◆ WHAT YOU NEED TO DO
Look through the material below and report every line that includes "local".
"""
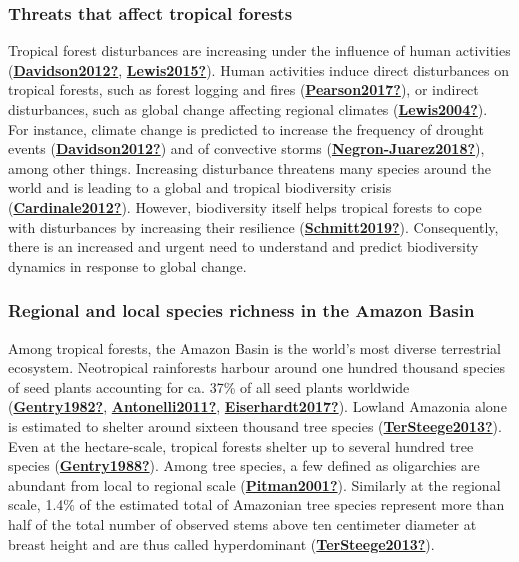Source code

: \documentclass[12pt,twoside,a4paper, a]{article}
\begin{document}
\hypertarget{threats-that-affect-tropical-forests}{%
\subsubsection{Threats that affect tropical forests}\label{threats-that-affect-tropical-forests}}

Tropical forest disturbances are increasing under the influence of human activities (\protect\hyperlink{ref-Davidson2012}{\textbf{Davidson2012?}}, \protect\hyperlink{ref-Lewis2015}{\textbf{Lewis2015?}}).
Human activities induce direct disturbances on tropical forests, such as forest logging and fires (\protect\hyperlink{ref-Pearson2017}{\textbf{Pearson2017?}}),
or indirect disturbances, such as global change affecting regional climates (\protect\hyperlink{ref-Lewis2004}{\textbf{Lewis2004?}}).
For instance, climate change is predicted to increase the frequency of drought events (\protect\hyperlink{ref-Davidson2012}{\textbf{Davidson2012?}}) and of convective storms (\protect\hyperlink{ref-Negron-Juarez2018}{\textbf{Negron-Juarez2018?}}), among other things.
Increasing disturbance threatens many species around the world and is leading to a global and tropical biodiversity crisis (\protect\hyperlink{ref-Cardinale2012}{\textbf{Cardinale2012?}}).
However, biodiversity itself helps tropical forests to cope with disturbances by increasing their resilience (\protect\hyperlink{ref-Schmitt2019}{\textbf{Schmitt2019?}}).
Consequently, there is an increased and urgent need to understand and predict biodiversity dynamics in response to global change.

\hypertarget{regional-and-local-species-richness-in-the-amazon-basin}{%
\subsubsection{Regional and local species richness in the Amazon Basin}\label{regional-and-local-species-richness-in-the-amazon-basin}}

Among tropical forests, the Amazon Basin is the world's most diverse terrestrial ecosystem.
Neotropical rainforests harbour around one hundred thousand species of seed plants accounting for ca. 37\% of all seed plants worldwide (\protect\hyperlink{ref-Gentry1982}{\textbf{Gentry1982?}}, \protect\hyperlink{ref-Antonelli2011}{\textbf{Antonelli2011?}}, \protect\hyperlink{ref-Eiserhardt2017}{\textbf{Eiserhardt2017?}}).
Lowland Amazonia alone is estimated to shelter around sixteen thousand tree species (\protect\hyperlink{ref-TerSteege2013}{\textbf{TerSteege2013?}}).
Even at the hectare-scale, tropical forests shelter up to several hundred tree species (\protect\hyperlink{ref-Gentry1988}{\textbf{Gentry1988?}}).
Among tree species, a few defined as oligarchies are abundant from local to regional scale (\protect\hyperlink{ref-Pitman2001}{\textbf{Pitman2001?}}).
Similarly at the regional scale, 1.4\% of the estimated total of Amazonian tree species represent more than half of the total number of observed stems above ten centimeter diameter at breast height and are thus called hyperdominant (\protect\hyperlink{ref-TerSteege2013}{\textbf{TerSteege2013?}}).
\end{document}
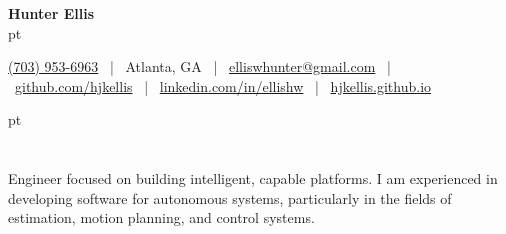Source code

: \documentclass[10pt, letterpaper]{extarticle}
\let\hrefWithoutArrow\href
\begin{document}
\newcommand{\AND}{\unskip
    \cleaders\copy\ANDbox\hskip\wd\ANDbox
    \ignorespaces
}
\newsavebox\ANDbox
\sbox\ANDbox{$|$}
\LARGE{\textbf{{Hunter Ellis}}}\\
 pt%

\normalsize
\hrefWithoutArrow{tel:+1-703-953-6963}{(703) 953-6963} \ |
\ Atlanta, GA \ |
\ \hrefWithoutArrow{mailto:elliswhunter@gmail.com}{elliswhunter@gmail.com} \ |
\ \hrefWithoutArrow{https://github.com/hjkellis}{{github.com/hjkellis}} \ |
\ \hrefWithoutArrow{https://www.linkedin.com/in/ellishw/}{linkedin.com/in/ellishw} \ |
\ \hrefWithoutArrow{https://hjkellis.github.io}{{hjkellis.github.io}}
\normalsize

 pt%
\section{}
Engineer focused on building intelligent, capable platforms. I am experienced in developing software for autonomous systems, particularly in the  fields of estimation, motion planning, and control systems.\\
\end{document}
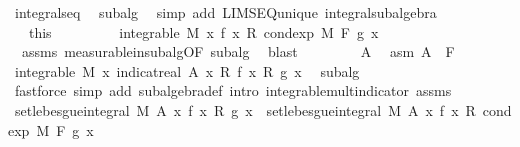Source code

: \begin{isabellebody}
\ integral{\isacharunderscore}{\kern0pt}s{\isacharunderscore}{\kern0pt}eq\ \isamarkupfalse%
\ subalg\ \isamarkupfalse%
\ {\isacharparenleft}{\kern0pt}simp\ add{\isacharcolon}{\kern0pt}\ LIMSEQ{\isacharunderscore}{\kern0pt}unique\ integral{\isacharunderscore}{\kern0pt}subalgebra{}{\isacharparenright}{\kern0pt}\isanewline
\ \ \ \ \isamarkupfalse%
\isanewline
\ \ \isacommand{{\isacharbraceright}{\kern0pt}}\isamarkupfalse%
\isanewline
\ \ \isamarkupfalse%
\ {\isacharasterisk}{\kern0pt}\ {\isacharequal}{\kern0pt}\ this\isanewline
\isanewline
\ \ \isanewline
\ \ \isanewline
\ \ \isamarkupfalse%
\ {\isachardoublequoteopen}integrable\ M\ {\isacharparenleft}{\kern0pt}{\isasymlambda}x{\isachardot}{\kern0pt}\ f\ x\ {\isacharasterisk}{\kern0pt}\isactrlsub R\ cond{\isacharunderscore}{\kern0pt}exp\ M\ F\ g\ x{\isacharparenright}{\kern0pt}{\isachardoublequoteclose}\ \isamarkupfalse%
\ {\isacharasterisk}{\kern0pt}\ assms\ measurable{\isacharunderscore}{\kern0pt}in{\isacharunderscore}{\kern0pt}subalg{\isacharbrackleft}{\kern0pt}OF\ subalg{\isacharbrackright}{\kern0pt}\ \isamarkupfalse%
\ blast\isanewline
\isanewline
\ \ \isacommand{{\isacharbraceleft}{\kern0pt}}\isamarkupfalse%
\isanewline
\ \ \ \ \isamarkupfalse%
\ A\ \isamarkupfalse%
\ asm{\isacharcolon}{\kern0pt}\ {\isachardoublequoteopen}A\ {\isasymin}\ F{\isachardoublequoteclose}\isanewline
\ \ \ \ \isamarkupfalse%
\ {\isachardoublequoteopen}integrable\ M\ {\isacharparenleft}{\kern0pt}{\isasymlambda}x{\isachardot}{\kern0pt}\ indicat{\isacharunderscore}{\kern0pt}real\ A\ x\ {\isacharasterisk}{\kern0pt}\isactrlsub R\ f\ x\ {\isacharasterisk}{\kern0pt}\isactrlsub R\ g\ x{\isacharparenright}{\kern0pt}{\isachardoublequoteclose}\ \isamarkupfalse%
\ subalg\ \isamarkupfalse%
\ {\isacharparenleft}{\kern0pt}fastforce\ simp\ add{\isacharcolon}{\kern0pt}\ subalgebra{\isacharunderscore}{\kern0pt}def\ intro{\isacharbang}{\kern0pt}{\isacharcolon}{\kern0pt}\ integrable{\isacharunderscore}{\kern0pt}mult{\isacharunderscore}{\kern0pt}indicator\ assms{\isacharparenleft}{\kern0pt}{}{\isacharparenright}{\kern0pt}{\isacharparenright}{\kern0pt}\isanewline
\ \ \ \ \isamarkupfalse%
\ {\isachardoublequoteopen}set{\isacharunderscore}{\kern0pt}lebesgue{\isacharunderscore}{\kern0pt}integral\ M\ A\ {\isacharparenleft}{\kern0pt}{\isasymlambda}x{\isachardot}{\kern0pt}\ f\ x\ {\isacharasterisk}{\kern0pt}\isactrlsub R\ g\ x{\isacharparenright}{\kern0pt}\ {\isacharequal}{\kern0pt}\ set{\isacharunderscore}{\kern0pt}lebesgue{\isacharunderscore}{\kern0pt}integral\ M\ A\ {\isacharparenleft}{\kern0pt}{\isasymlambda}x{\isachardot}{\kern0pt}\ f\ x\ {\isacharasterisk}{\kern0pt}\isactrlsub R\ cond{\isacharunderscore}{\kern0pt}exp\ M\ F\ g\ x{\isacharparenright}{\kern0pt}{\isachardoublequoteclose}\ \isamarkupfalse%

\end{isabellebody}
"""
◆ RESPONSE BELOW
\hypertarget{regional-and-local-species-richness-in-the-amazon-basin}{%
\subsubsection{Regional and local species richness in the Amazon Basin}\label{regional-and-local-species-richness-in-the-amazon-basin}}
Among tree species, a few defined as oligarchies are abundant from local to regional scale (\protect\hyperlink{ref-Pitman2001}{\textbf{Pitman2001?}}).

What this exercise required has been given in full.